11 Plot Devices You Should Definitely Consider In A Script For A Movie

George Bernard Shaw once wrote that story plot was the creation, maneuvering and destruction of relationships between characters. This applies to your screenplay.

Screenwriting plot is derived from character and its sole purpose is to drive the story so the character can attempt to achieve their goal. Every scene in your script must either reveal something about the character or advance the story. Flat scenes become boring and lose your audience. This is essential in learning how to write a script.

Here are some plot devices that can pique your script writing plots:


It can be moral danger such as deciding to cheat on your spouse, or physical danger such as being trapped in a burning house.

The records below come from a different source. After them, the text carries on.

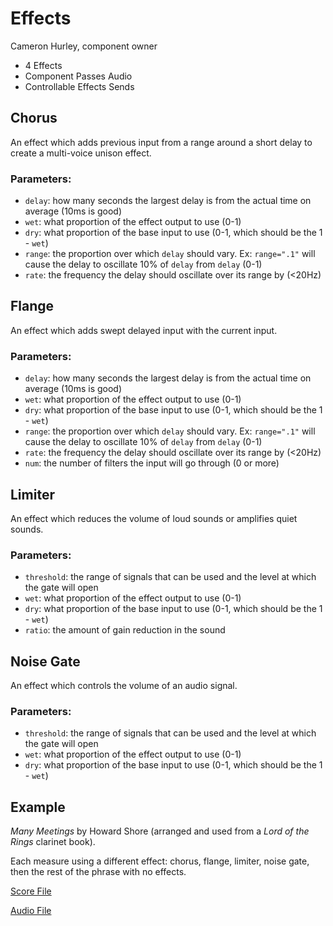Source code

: # Effects
Cameron Hurley, component owner
- 4 Effects
- Component Passes Audio
- Controllable Effects Sends

## Chorus
An effect which adds previous input from a range around a short delay to create a multi-voice unison effect. 
### Parameters:
- `delay`: how many seconds the largest delay is from the actual time on average (10ms is good)
- `wet`: what proportion of the effect output to use (0-1)
- `dry`: what proportion of the base input to use (0-1, which should be the 1 - `wet`)
- `range`: the proportion over which `delay` should vary. Ex: `range=".1"` will cause the delay to oscillate 10% of `delay` from `delay` (0-1)
- `rate`: the frequency the delay should oscillate over its range by (<20Hz)

## Flange
An effect which adds swept delayed input with the current input.
### Parameters:
- `delay`: how many seconds the largest delay is from the actual time on average (10ms is good)
- `wet`: what proportion of the effect output to use (0-1)
- `dry`: what proportion of the base input to use (0-1, which should be the 1 - `wet`)
- `range`: the proportion over which `delay` should vary. Ex: `range=".1"` will cause the delay to oscillate 10% of `delay` from `delay` (0-1)
- `rate`: the frequency the delay should oscillate over its range by (<20Hz)
- `num`: the number of filters the input will go through (0 or more)

## Limiter
An effect which reduces the volume of loud sounds or amplifies quiet sounds.

### Parameters:
- `threshold`: the range of signals that can be used and the level at which the gate will open
- `wet`: what proportion of the effect output to use (0-1)
- `dry`: what proportion of the base input to use (0-1, which should be the 1 - `wet`)
- `ratio`: the amount of gain reduction in the sound
	
## Noise Gate
An effect which controls the volume of an audio signal.

### Parameters:
- `threshold`: the range of signals that can be used and the level at which the gate will open
- `wet`: what proportion of the effect output to use (0-1)
- `dry`: what proportion of the base input to use (0-1, which should be the 1 - `wet`)

## Example
*Many Meetings* by Howard Shore (arranged and used from a *Lord of the Rings* clarinet book).

Each measure using a different effect: chorus, flange, limiter, noise gate, then the rest of the phrase with no effects.

[Score File](/Scores/effects-example.score)

[Audio File](/Scores/effects-example.wav)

Raise the stakes and make your movie characters earn their goal and pay for their mistakes.

Give them insecurities, flaws, problems and issues we can all relate to. Make them fall into a ditch that they must crawl out of. A common plot device in action films is to either have multiple things go wrong at once or sequentially with increasing intensity.

The victim tries to escape, but they can’t find the keys to the car so they break in. Then there’s a flat battery so the can’t hot wire it to start. Then there’s no cell phone coverage…

What’s needed may not arrive in time or not arrive at all. Oftentimes, dramatists use a Deus Ex Machina (literally God from the machine) whereby some life saving event occurs just in the nick of time before all is lost. Make sure this isn’t a lucky co-incidence or your audience will never forgive you. And don’t use more than one per screenplay. Your audience will notice.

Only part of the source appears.